"Io, giovane cardinale dalla lontana Mongolia. Il Papa sa come stupire"

Cuneese, 47 anni, è Prefetto Apostolico di Ulan Bator: "Ancora non ci credo"

"Io, giovane cardinale dalla lontana Mongolia. Il Papa sa come stupire"

Tra i 21 nuovi cardinali che Papa Francesco creerà il prossimo 27 agosto, nel gruppo dei 5 italiani c'è anche monsignor Giorgio Marengo, cuneese di 47 anni, che dal 2020 ricopre il ruolo di Prefetto Apostolico di Ulan Bator in Mongolia, dov'è missionario da tanti anni. Due giorni fa aveva incontrato il Papa in Vaticano nel corso di un'udienza con le autorità mongole del buddismo ma il Pontefice non gli aveva rivelato che sarebbe diventato presto cardinale.

Monsignore, come ha saputo quindi di esser stato scelto?

«Avevo appena celebrato la messa dell'Ascensione in una comunità delle suore missionarie della Consolata, appena fuori Roma, ed ero con due sacerdoti della Mongolia con i quali ho avuto appunto nei giorni scorsi l'udienza con Papa Francesco. Terminata la messa una delle suore mi è venuta incontro e ha iniziato a farmi gli auguri.

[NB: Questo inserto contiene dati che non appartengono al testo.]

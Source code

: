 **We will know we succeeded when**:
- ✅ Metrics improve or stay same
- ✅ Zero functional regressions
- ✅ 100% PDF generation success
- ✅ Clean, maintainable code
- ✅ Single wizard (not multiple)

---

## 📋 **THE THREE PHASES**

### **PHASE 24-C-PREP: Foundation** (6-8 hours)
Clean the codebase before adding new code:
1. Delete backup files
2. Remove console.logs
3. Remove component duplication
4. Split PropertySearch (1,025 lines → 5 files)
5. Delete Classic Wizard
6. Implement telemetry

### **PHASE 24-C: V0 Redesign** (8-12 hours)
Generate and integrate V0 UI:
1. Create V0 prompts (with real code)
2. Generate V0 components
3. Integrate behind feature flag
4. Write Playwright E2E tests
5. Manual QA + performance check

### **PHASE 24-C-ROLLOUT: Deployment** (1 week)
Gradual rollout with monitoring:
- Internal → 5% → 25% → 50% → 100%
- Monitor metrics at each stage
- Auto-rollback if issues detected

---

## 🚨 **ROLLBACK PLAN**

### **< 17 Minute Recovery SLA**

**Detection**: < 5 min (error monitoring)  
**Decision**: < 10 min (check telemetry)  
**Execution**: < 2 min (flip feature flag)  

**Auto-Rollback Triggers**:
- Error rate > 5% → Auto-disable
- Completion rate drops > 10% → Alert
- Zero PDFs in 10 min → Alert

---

Sinceramente non capivo il perché. A quel punto mi ha detto che il Santo Padre al termine del Regina Caeli aveva letto il mio nome tra quelli dei nuovi cardinali».

E lei cos'ha pensato?

«Ho provato un senso di grande stupore, di grande smarrimento, perché è stata una vera sorpresa. Ho pensato subito a come il Papa abbia a cuore quelle realtà in cui la Chiesa è una minoranza: noi in Mongolia siamo davvero un piccolo gruppo, 1500 cattolici, rispetto alla popolazione che ha altre tradizioni. E ho provato anche un senso di gratitudine verso il Santo Padre che pensa alla Chiesa anche nei posti più lontani e meno consueti. Detto ciò faccio ancora fatica a rendermi conto di cosa mi stia succedendo».

Anche perché due giorni fa Lei ha incontrato il Papa, ma non le ha detto proprio nulla.

«Assolutamente, non ha detto niente su porpore cardinalizie o sull'annuncio che avrebbe fatto ieri. Abbiamo parlato di tante cose ma questo argomento non è stato proprio toccato».

Secondo lei perché il Papa dona un cardinale alla Mongolia?

«Questo denota il senso della sua cura pastorale: il successore di Pietro ha a cuore la Chiesa nel suo insieme e quindi anche dove ci sono piccole realtà. È un messaggio molto bello: pensiamo alle prime comunità cristiane che vivevano in situazioni di difficoltà. Questo è un gesto che mostra come il Papa continui a promuovere l'annuncio del Vangelo in tutte le parti della Terra».

Lei è il primo cardinale della Mongolia e con i suoi 47 anni (48 a giugno, ndr) diventa anche il più giovane del collegio cardinalizio.

«Proprio per la mia giovane età ho il desiderio di mettermi a imparare da tutte le persone con più esperienza di me. Mi sento molto piccolo e vorrei chiedere a tutti gli altri di condividere la loro conoscenza e la loro sapienza. Mi metterò alla loro scuola».

Guardando la lista dei nuovi cardinali, spiccano gli asiatici. È un segnale? Il Papa vuol dare più voce e più spazio a questo continente?

«Il fatto che il Papa dia un'attenzione all'Asia a mio parere è significativo perché la Chiesa in quel continente ha un'antichissima tradizione ma è rimasta sempre in proporzioni piccole. Sicuramente i popoli dell'Asia hanno una grande sapienza e una spiccata religiosità che può dare davvero tanto alla Chiesa universale».

Cosa cambierà per lei con questa nomina?

«Non cambierà nulla per me.

Penso che sia un incoraggiamento del Papa a continuare sulla strada già iniziata dal mio predecessore, monsignor Venceslao Padilla che è stato il grande fondatore della Chiesa in Mongolia e ha speso la sua vita per il suo popolo».